By The Numbers - Tasha Schwikert has hit 40 consecutive routines, with her lowest mark being a 9.75. Twenty-five of those routines have scored 9.9 or higher, including her last nine in a row ... Kristen Maloney has competed 30 straight meets and 106 routines without suffering a fall, a streak that dates back to 2001 ... Ashley Peckett has hit 27 routines without a fall, Kate Richardson has hit 19 straight, and Jordan Schwikert has hit 17 straight ... Tasha Schwikert and Maloney have split amongst themselves every event and all-around title in UCLA's last two meets.
Perfect Bruins - Despite the stricter scoring system this year, UCLA gymnasts have still seen their share of perfect 10s. Freshman Tasha Schwikert leads the nation with four perfect 10s this year - two each on uneven bars and floor exercise. Senior Kristen Maloney also received a 10 this year on the uneven bars, giving her perfect 10s on all four events in her storied UCLA career. Junior Kate Richardson, who has scored 10 10.0s in her career, has come close twice this year, scoring a 9.975 on bars on Jan. 17 and on beam on Mar. 6. Maloney has also had a few near-misses, scoring 9.975 three times on beam, once on vault and once on floor. She also had a 9.95 on floor Mar. 6 with one judge giving her a perfect 10. Schwikert has three 9.975s in addition to her three 10s.
UCLA Loaded With Elite Talent - Six of UCLA's 12 team members have been members of their countries' national teams, while three were on Olympic teams and four were on World Championship teams. UCLA's Olympians are Kristen Maloney (2000 U.S. team), Kate Richardson (2000 and 2004 Canadian team) and Tasha Schwikert (2000 U.S. and 2004 U.S. alternate). Ashley Peckett competed at two World Championships for Canada.Four Bruins have won a total of 16 National Championships for their respective countries - Maloney (1998 and 1999 all-around, 2000 vault and floor), Peckett (2002 beam), Richardson (2000 vault and 2001 all-around, vault, bars and beam) and Schwikert (2001 all-around and beam; 2002 all-around, bars and floor; 2004 bars).

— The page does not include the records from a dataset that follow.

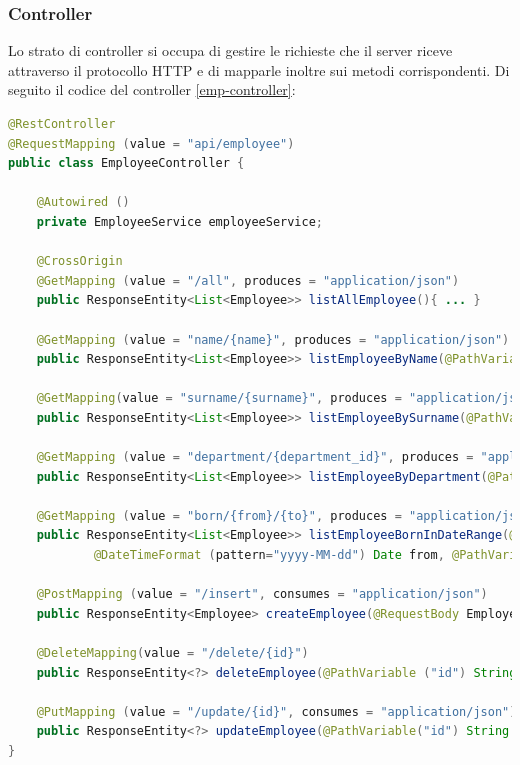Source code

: \subsubsection*{Controller}
Lo strato di controller si occupa di gestire le richieste che il server riceve attraverso il protocollo HTTP e di mapparle inoltre sui metodi corrispondenti. Di seguito il codice del controller \ref{emp-controller}:
\begin{lstlisting}[title={EmployeeController.class}, label={emp-controller}, language=Java, morecomment={[s][\color{DarkOrchid}]{@}{\ }},  morecomment={[s][\color{OliveGreen}]{"}{"}},]
@RestController
@RequestMapping (value = "api/employee")
public class EmployeeController {

    @Autowired ()
    private EmployeeService employeeService;

    @CrossOrigin
    @GetMapping (value = "/all", produces = "application/json")
    public ResponseEntity<List<Employee>> listAllEmployee(){ ... }

    @GetMapping (value = "name/{name}", produces = "application/json")
    public ResponseEntity<List<Employee>> listEmployeeByName(@PathVariable("name") String name){ ... }

    @GetMapping(value = "surname/{surname}", produces = "application/json")
    public ResponseEntity<List<Employee>> listEmployeeBySurname(@PathVariable("surname") String surname){ ... }

    @GetMapping (value = "department/{department_id}", produces = "application/json")
    public ResponseEntity<List<Employee>> listEmployeeByDepartment(@PathVariable("department_id") Long id){ ... }

    @GetMapping (value = "born/{from}/{to}", produces = "application/json")
    public ResponseEntity<List<Employee>> listEmployeeBornInDateRange(@PathVariable("from")
            @DateTimeFormat (pattern="yyyy-MM-dd") Date from, @PathVariable ("to") @DateTimeFormat  (pattern="yyyy-MM-dd") Date to){ ... }

    @PostMapping (value = "/insert", consumes = "application/json")
    public ResponseEntity<Employee> createEmployee(@RequestBody Employee employee){ ... }

    @DeleteMapping(value = "/delete/{id}")
    public ResponseEntity<?> deleteEmployee(@PathVariable ("id") String id){ ... }

    @PutMapping (value = "/update/{id}", consumes = "application/json")
    public ResponseEntity<?> updateEmployee(@PathVariable("id") String id, @RequestBody Employee employee){ ... }
}
\end{lstlisting}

Waller, Bhardwaj Team Up For Olympic Triumph - Bruin assistant coach Chris Waller played a significant role in the 2004 Olympic Games, coaching U.S. team captain and former Bruin Mohini Bhardwaj, who led the USA to a team silver medal. Bhardwaj also found individual success, qualifying for the floor exercise finals and placing seventh and placing eighth in all-around in preliminaries (she was unable to compete in the all-around finals, however, due to the two-per-country rule).

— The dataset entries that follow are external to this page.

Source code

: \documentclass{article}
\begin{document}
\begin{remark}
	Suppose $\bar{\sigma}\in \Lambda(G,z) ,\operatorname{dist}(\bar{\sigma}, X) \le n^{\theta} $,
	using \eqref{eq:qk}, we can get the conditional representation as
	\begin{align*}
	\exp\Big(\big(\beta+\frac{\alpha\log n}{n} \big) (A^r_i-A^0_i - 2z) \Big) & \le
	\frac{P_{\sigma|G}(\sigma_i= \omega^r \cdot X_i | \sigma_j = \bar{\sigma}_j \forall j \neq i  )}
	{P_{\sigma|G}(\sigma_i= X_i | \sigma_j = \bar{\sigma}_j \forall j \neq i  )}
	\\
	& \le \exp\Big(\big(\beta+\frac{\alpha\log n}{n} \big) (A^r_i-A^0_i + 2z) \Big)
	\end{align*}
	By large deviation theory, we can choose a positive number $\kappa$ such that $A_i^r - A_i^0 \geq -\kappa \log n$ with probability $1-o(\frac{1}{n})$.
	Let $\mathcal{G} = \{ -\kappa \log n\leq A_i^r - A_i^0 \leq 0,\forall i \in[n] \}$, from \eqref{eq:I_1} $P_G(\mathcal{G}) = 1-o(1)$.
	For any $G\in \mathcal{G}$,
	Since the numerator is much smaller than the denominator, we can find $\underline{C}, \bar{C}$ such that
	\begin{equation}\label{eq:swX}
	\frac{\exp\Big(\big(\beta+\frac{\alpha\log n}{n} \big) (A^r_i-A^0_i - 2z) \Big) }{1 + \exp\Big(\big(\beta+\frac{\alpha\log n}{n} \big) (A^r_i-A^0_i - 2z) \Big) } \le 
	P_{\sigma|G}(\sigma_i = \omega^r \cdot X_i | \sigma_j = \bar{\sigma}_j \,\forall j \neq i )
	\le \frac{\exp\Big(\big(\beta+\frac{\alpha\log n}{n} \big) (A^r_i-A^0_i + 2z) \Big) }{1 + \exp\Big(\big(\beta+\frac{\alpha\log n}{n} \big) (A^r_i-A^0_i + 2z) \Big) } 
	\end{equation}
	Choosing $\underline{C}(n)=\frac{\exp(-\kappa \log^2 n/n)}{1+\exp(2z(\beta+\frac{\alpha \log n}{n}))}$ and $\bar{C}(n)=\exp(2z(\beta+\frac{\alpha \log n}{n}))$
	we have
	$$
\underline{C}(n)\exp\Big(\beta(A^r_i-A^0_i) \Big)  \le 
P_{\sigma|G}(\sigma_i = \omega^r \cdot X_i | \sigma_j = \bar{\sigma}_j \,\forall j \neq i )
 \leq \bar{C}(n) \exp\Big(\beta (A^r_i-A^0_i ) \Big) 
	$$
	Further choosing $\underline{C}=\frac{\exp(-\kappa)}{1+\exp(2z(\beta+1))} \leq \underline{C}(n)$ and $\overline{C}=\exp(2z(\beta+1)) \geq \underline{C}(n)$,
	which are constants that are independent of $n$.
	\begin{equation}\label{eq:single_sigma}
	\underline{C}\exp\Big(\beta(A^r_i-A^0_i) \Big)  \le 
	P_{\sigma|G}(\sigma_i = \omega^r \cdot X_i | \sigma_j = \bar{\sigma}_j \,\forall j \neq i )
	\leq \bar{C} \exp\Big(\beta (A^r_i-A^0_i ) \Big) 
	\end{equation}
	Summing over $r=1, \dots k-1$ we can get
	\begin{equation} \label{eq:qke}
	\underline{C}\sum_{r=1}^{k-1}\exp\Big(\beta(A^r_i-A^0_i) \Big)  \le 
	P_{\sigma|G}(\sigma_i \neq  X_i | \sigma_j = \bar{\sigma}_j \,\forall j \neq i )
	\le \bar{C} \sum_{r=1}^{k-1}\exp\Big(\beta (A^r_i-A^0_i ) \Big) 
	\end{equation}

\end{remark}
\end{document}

Comforte, Chan, Dantzscher Twins To Join Bruins In 2006 - UCLA has signed U.S. National Team member Kristina Comforte, Level 10 national all-around champion Melissa Chan and former international elites Jalynne and Janelle Dantzscher to national letters of intent. The four standouts will join the Bruin squad for the 2006 season.

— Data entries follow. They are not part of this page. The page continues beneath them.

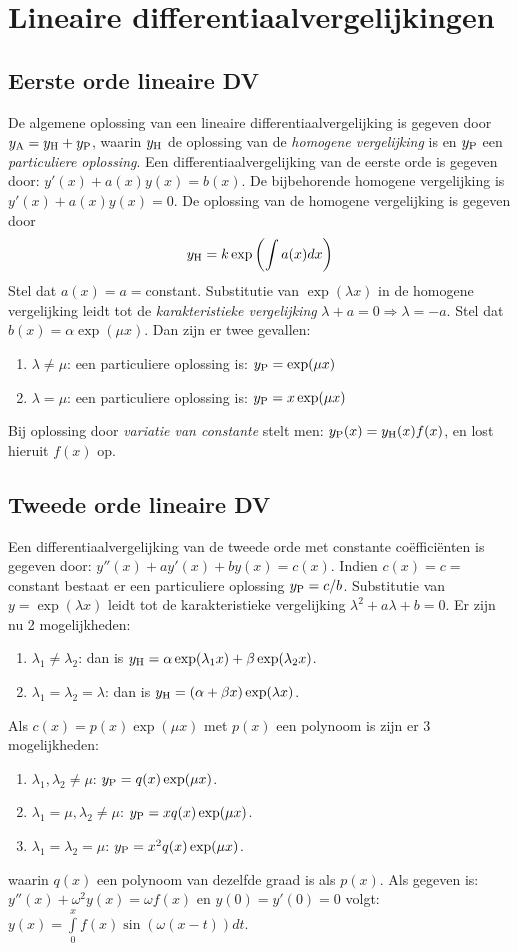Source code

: \section{Lineaire differentiaalvergelijkingen}
\subsection{Eerste orde lineaire DV}
De algemene oplossing van een lineaire differentiaalvergelijking is
gegeven door $y_{\rm A}=y_{\rm H}+y_{\rm P}$, waarin $y_{\rm H}$ de oplossing
van de {\it homogene vergelijking} is en $y_{\rm P}$ een {\it particuliere
oplossing}.
\npar
Een differentiaalvergelijking van de eerste orde is gegeven door:
$y'(x)+a(x)y(x)=b(x)$. De bijbehorende homogene vergelijking is
$y'(x)+a(x)y(x)=0$.
\npar
De oplossing van de homogene vergelijking is gegeven door
\[
y_{\rm H}=k\exp\left(\int a(x)dx\right)
\]
Stel dat $a(x)=a=$constant.
\npar
Substitutie van $\exp(\lambda x)$ in de homogene vergelijking leidt tot de
{\it karakteristieke vergelijking} $\lambda+a=0\Rightarrow \lambda=-a$.
\npar
Stel dat $b(x)=\alpha\exp(\mu x)$. Dan zijn er twee gevallen:
\begin{enumerate}
\item $\lambda\neq\mu$: een particuliere oplossing is: $y_{\rm P}=\exp(\mu x)$
\item $\lambda=\mu$: een particuliere oplossing is: $y_{\rm P}=x\exp(\mu x)$
\end{enumerate}
\npar
Bij oplossing door {\it variatie van constante} stelt men:
$y_{\rm P}(x)=y_{\rm H}(x)f(x)$, en lost hieruit $f(x)$ op.

\subsection{Tweede orde lineaire DV}
Een differentiaalvergelijking van de tweede orde met constante
co\"effici\"enten is gegeven door: $y''(x)+ay'(x)+by(x)=c(x)$. Indien
$c(x)=c=$constant bestaat er een particuliere oplossing $y_{\rm P}=c/b$.
\npar
Substitutie van $y=\exp(\lambda x)$ leidt tot de karakteristieke vergelijking
$\lambda^2+a\lambda+b=0$.
\npar
Er zijn nu 2 mogelijkheden:
\begin{enumerate}
\item $\lambda_1\neq\lambda_2$: dan is $y_{\rm H}=\alpha\exp(\lambda_1 x)+\beta\exp(\lambda_2 x)$.
\item $\lambda_1=\lambda_2=\lambda$: dan is $y_{\rm H}=(\alpha +\beta x)\exp(\lambda x)$.
\end{enumerate}
\npar
Als $c(x)=p(x)\exp(\mu x)$ met $p(x)$ een polynoom is zijn er 3 mogelijkheden:
\begin{enumerate}
\item $\lambda_1,\lambda_2\neq\mu$: $y_{\rm P}=q(x)\exp(\mu x)$.
\item $\lambda_1=\mu,\lambda_2\neq\mu$: $y_{\rm P}=xq(x)\exp(\mu x)$.
\item $\lambda_1=\lambda_2=\mu$: $y_{\rm P}=x^2q(x)\exp(\mu x)$.
\end{enumerate}
waarin $q(x)$ een polynoom van dezelfde graad is als $p(x)$.
\npar
Als gegeven is: $y''(x)+\omega^2y(x)=\omega f(x)$ en $y(0)=y'(0)=0$ volgt:
$y(x)=\int\limits_0^xf(x)\sin(\omega(x-t))dt$.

Comforte, from Burr Ridge, IL (Illinois Gymnastics Institute) was the national vault runner-up in 2003 and the junior national champion in 2002. She is a two-time national team member. Chan, a former U.S. junior national vault champion from Los Gatos (Airborne Gymnastics), won the 2004 Level 10 (Senior C) national titles in the all-around, vault and beam. The San Dimas-based Dantzscher twins are the younger sisters of former Bruin superstar Jamie Dantzscher and train at SCEGA. Jalynne won the 2004 Level 10 (Senior A) national all-around and floor exercise titles. Janelle placed 11th in the all-around, third on vault and fifth on beam at the Regional Championships in 2004 and was the all-around, beam and floor regional champion in 2003.